Emily bajó la vista y sollozó con más fuerza al ver el corazón de plata que ella le había dado seis años atrás, el día en que se habían confesado su amor. Lo había conservado a pesar de todo.
—Sí, lo recuerdo, no hagas esto…, mi amor, por favor, ¡no te atrevas a despedirte de mí! ¡Eres mi vida, mi todo, no puedo vivir sin ti! —lo cortó suplicante, con el corazón oprimido.

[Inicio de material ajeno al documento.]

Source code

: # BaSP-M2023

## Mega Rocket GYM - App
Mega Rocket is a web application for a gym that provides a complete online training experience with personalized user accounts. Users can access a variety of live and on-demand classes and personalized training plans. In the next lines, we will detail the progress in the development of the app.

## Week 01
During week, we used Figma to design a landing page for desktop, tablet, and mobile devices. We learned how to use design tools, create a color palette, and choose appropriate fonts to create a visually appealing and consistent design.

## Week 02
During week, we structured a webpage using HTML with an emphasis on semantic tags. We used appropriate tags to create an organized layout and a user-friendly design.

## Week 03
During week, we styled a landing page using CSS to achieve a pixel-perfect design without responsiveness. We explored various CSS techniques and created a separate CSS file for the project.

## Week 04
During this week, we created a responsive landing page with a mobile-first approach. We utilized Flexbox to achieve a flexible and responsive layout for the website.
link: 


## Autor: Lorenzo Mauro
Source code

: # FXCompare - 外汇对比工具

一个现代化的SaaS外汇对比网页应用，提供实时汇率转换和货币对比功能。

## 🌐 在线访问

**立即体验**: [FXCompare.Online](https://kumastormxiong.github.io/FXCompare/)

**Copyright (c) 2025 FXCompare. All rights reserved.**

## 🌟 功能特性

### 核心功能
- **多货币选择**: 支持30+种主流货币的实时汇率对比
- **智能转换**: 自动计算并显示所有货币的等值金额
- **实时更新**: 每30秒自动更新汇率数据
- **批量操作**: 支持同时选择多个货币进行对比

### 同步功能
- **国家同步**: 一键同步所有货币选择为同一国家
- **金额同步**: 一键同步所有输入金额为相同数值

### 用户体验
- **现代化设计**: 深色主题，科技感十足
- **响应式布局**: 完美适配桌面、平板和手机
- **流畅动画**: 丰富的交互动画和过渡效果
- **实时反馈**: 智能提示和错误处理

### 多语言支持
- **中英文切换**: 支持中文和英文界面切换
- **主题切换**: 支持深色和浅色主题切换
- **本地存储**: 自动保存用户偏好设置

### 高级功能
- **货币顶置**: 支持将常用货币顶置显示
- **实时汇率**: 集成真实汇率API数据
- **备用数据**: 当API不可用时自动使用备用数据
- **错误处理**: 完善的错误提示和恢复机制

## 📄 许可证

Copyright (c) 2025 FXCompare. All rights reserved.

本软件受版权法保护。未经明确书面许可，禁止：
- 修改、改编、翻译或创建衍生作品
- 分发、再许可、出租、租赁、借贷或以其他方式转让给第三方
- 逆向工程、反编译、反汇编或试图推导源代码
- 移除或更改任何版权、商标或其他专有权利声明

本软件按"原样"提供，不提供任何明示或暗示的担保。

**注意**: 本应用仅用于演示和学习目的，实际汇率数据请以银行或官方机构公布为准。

—Emily…, estoy enamorado de ti —la interrumpió en un endeble resuello, apretando su mano sobre el colgante—. Te amo como un loco, hace mucho tiempo. Y necesitaba decirlo. Deseaba que supieses que te amaré por siempre, con todo lo que soy y todo lo que tengo. Hasta el último día que viva, yo te amaré —declaró Sebastien, y en sus bellos y agónicos ojos volvió a ver la misma mirada llena de devoción y entrega.
Emily sollozó con desgarradora intensidad y se estiró para rozar sus labios con amor y quebranto mientras le susurraba:
—Pues me alegra oír eso, Bastien, porque yo también te amo. Y lo hago desde que, siendo una niña, jugaba a ser una princesa y tú accedías a ser un gallardo príncipe solo por complacerme. Te amo tanto… tanto, y lo haré hasta mi último aliento.
—Enton… entonces, ¿es una promesa, mi dulce dama? —continuó el, y esa vez su voz sonó tan débil que ella tuvo que pegar su oreja a su boca.
—Sí, es una promesa, mi príncipe —asintió, convulsionada por el llanto.
Sebastien subió su mano libre y acarició con infinita suavidad su mejilla, y luego la besó con ardor, como si no estuviese a las puertas de la muerte. Cuando la soltó, sus ojos brillaron un instante y una lágrima escapó de uno de ellos, su pecho absorbió aire dificultosamente y, en un susurro, le dijo—: Te amo, Em, tú… tú siempre has sido mi dulce promesa.
Con esas palabras, sus párpados se cerraron y el amargo grito que brotó de los labios de la joven rebotó por cada rincón del buque.